Requirement —
From the entries below, work out how many lines contain the string "mbox"; answer with the number alone.

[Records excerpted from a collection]
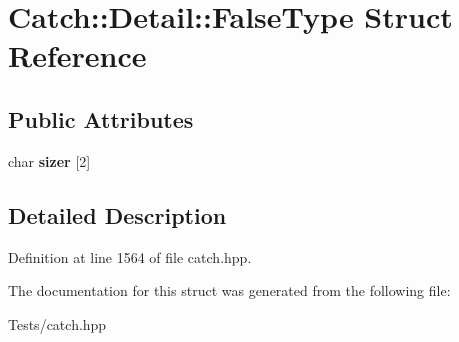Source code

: \hypertarget{struct_catch_1_1_detail_1_1_false_type}{}\section{Catch\+:\+:Detail\+:\+:False\+Type Struct Reference}
\label{struct_catch_1_1_detail_1_1_false_type}
\subsection*{Public Attributes}
\begin{DoxyCompactItemize}
\item 
\mbox{\label{struct_catch_1_1_detail_1_1_false_type_abc1a730e197d6f7750ae8aaf47b63477}} 
char {\bfseries sizer} \mbox{[}2\mbox{]}
\end{DoxyCompactItemize}


\subsection{Detailed Description}


Definition at line 1564 of file catch.\+hpp.



The documentation for this struct was generated from the following file\+:\begin{DoxyCompactItemize}
\item 
Tests/catch.\+hpp\end{DoxyCompactItemize}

Solution to the exercise —
2